• **WORK TO COMPLETE**
Copy every line of the records below that holds the word "shape".

• **RECORDS FOR PROCESSING**
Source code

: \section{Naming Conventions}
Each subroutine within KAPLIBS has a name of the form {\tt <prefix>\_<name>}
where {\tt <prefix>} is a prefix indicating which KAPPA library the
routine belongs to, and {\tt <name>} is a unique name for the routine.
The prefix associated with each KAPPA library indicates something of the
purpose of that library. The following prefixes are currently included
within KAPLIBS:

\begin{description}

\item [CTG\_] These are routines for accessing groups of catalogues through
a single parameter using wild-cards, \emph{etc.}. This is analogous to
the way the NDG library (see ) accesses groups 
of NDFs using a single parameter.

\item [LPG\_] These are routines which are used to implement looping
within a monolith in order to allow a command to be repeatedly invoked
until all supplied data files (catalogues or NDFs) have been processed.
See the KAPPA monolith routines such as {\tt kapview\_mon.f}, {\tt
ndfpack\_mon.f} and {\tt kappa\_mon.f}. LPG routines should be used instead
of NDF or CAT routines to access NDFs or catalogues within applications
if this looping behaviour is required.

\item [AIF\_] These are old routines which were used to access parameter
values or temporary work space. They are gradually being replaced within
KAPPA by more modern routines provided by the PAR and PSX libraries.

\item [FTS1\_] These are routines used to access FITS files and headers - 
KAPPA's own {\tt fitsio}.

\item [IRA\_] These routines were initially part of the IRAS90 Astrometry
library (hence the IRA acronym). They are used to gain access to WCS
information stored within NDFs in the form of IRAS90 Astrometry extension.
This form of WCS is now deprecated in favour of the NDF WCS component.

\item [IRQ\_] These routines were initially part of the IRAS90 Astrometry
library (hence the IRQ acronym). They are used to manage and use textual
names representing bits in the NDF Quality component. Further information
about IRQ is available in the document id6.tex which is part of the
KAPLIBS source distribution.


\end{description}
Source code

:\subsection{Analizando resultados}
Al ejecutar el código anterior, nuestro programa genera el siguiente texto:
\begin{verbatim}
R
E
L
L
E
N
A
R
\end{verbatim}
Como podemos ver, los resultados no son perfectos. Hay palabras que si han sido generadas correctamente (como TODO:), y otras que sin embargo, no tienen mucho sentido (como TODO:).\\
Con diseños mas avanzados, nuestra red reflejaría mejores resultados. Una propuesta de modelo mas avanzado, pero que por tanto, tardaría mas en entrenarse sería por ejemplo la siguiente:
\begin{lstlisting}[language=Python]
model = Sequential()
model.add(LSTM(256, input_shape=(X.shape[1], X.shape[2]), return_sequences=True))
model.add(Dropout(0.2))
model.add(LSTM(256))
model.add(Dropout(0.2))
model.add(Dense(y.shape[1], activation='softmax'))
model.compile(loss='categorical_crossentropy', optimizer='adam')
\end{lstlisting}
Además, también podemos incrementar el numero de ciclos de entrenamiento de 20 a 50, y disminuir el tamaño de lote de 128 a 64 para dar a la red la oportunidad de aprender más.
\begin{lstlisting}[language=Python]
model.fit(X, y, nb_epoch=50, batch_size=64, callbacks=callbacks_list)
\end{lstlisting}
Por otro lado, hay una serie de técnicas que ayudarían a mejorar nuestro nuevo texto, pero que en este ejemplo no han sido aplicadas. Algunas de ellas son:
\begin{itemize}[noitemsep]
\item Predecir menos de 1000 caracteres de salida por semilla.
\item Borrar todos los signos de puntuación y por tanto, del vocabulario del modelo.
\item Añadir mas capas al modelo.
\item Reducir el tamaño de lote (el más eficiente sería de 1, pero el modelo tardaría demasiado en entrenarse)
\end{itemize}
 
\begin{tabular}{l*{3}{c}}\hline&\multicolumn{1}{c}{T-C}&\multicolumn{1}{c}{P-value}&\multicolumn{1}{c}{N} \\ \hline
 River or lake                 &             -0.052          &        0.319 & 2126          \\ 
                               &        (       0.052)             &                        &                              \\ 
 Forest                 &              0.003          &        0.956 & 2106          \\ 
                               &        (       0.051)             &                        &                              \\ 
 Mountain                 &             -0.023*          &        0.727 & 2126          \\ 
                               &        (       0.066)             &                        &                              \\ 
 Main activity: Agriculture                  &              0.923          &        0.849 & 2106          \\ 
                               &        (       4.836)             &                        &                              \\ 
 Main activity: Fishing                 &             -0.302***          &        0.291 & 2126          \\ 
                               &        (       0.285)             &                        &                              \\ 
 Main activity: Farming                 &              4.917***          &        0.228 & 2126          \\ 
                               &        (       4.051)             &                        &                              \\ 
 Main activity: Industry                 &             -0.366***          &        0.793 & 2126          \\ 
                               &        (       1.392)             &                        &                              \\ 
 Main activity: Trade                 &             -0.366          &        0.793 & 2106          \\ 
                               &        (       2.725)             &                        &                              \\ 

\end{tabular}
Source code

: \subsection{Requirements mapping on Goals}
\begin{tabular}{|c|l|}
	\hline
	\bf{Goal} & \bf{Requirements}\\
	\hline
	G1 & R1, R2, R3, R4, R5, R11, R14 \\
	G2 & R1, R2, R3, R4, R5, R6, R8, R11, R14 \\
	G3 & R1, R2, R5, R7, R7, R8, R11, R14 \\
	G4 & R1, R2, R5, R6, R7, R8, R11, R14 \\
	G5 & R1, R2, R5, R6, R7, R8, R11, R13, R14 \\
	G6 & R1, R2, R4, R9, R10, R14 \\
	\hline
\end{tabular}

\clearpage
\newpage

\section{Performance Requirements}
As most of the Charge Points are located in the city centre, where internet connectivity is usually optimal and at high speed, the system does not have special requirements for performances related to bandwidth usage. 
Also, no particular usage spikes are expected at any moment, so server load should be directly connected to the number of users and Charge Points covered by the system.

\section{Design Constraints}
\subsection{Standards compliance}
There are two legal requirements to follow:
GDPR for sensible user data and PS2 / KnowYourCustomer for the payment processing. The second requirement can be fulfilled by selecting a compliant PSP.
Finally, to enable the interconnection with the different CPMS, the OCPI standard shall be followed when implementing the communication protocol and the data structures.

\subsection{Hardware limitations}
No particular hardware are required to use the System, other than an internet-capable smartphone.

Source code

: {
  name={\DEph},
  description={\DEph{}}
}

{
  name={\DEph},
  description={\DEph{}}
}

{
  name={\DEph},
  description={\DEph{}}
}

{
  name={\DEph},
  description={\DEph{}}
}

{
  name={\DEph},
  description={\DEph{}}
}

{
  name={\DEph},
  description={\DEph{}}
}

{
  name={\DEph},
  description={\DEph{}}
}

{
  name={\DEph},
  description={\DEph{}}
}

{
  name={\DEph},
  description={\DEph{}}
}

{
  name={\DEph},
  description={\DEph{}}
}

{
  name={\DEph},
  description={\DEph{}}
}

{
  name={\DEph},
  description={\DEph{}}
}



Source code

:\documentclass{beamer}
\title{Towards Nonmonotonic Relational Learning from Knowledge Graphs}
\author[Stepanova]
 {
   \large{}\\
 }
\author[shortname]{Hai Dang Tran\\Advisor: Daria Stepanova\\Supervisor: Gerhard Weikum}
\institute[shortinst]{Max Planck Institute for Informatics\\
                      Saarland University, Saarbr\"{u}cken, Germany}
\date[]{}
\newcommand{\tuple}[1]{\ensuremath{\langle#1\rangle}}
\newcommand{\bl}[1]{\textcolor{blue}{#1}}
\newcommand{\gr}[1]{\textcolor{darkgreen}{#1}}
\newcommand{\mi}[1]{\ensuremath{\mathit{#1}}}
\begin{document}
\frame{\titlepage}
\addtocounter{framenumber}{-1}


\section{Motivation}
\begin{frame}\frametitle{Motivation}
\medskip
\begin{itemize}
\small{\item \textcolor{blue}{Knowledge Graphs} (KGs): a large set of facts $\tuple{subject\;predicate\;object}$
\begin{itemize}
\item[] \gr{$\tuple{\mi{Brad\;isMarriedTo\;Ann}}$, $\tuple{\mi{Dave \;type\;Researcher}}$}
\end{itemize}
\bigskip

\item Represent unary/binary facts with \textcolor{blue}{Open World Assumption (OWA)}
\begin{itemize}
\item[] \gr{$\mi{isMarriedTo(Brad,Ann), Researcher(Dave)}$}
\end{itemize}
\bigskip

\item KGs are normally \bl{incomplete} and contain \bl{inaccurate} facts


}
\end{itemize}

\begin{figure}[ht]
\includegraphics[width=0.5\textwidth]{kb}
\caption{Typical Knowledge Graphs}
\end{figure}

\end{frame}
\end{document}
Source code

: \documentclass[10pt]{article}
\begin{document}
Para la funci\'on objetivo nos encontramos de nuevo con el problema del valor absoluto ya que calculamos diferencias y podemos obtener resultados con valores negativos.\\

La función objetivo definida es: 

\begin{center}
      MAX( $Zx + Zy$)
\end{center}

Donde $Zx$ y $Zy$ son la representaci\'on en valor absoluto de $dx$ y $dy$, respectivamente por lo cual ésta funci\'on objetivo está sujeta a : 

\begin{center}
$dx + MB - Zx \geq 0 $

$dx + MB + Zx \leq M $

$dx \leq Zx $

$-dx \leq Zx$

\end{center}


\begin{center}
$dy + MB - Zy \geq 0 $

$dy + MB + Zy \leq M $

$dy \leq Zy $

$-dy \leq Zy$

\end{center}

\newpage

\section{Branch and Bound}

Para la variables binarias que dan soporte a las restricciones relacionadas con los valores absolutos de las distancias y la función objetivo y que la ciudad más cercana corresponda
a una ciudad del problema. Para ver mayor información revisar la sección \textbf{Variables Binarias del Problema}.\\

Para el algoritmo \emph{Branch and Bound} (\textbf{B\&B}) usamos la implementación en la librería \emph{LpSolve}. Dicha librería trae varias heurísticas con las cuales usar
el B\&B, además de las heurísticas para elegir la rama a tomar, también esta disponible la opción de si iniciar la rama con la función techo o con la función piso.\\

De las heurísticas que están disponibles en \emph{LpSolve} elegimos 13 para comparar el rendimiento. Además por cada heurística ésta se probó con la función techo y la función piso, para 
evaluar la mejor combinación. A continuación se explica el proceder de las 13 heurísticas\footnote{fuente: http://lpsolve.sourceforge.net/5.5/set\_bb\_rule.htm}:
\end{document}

• **WRITTEN ANSWER**
model.add(LSTM(256, input_shape=(X.shape[1], X.shape[2]), return_sequences=True))
model.add(Dense(y.shape[1], activation='softmax'))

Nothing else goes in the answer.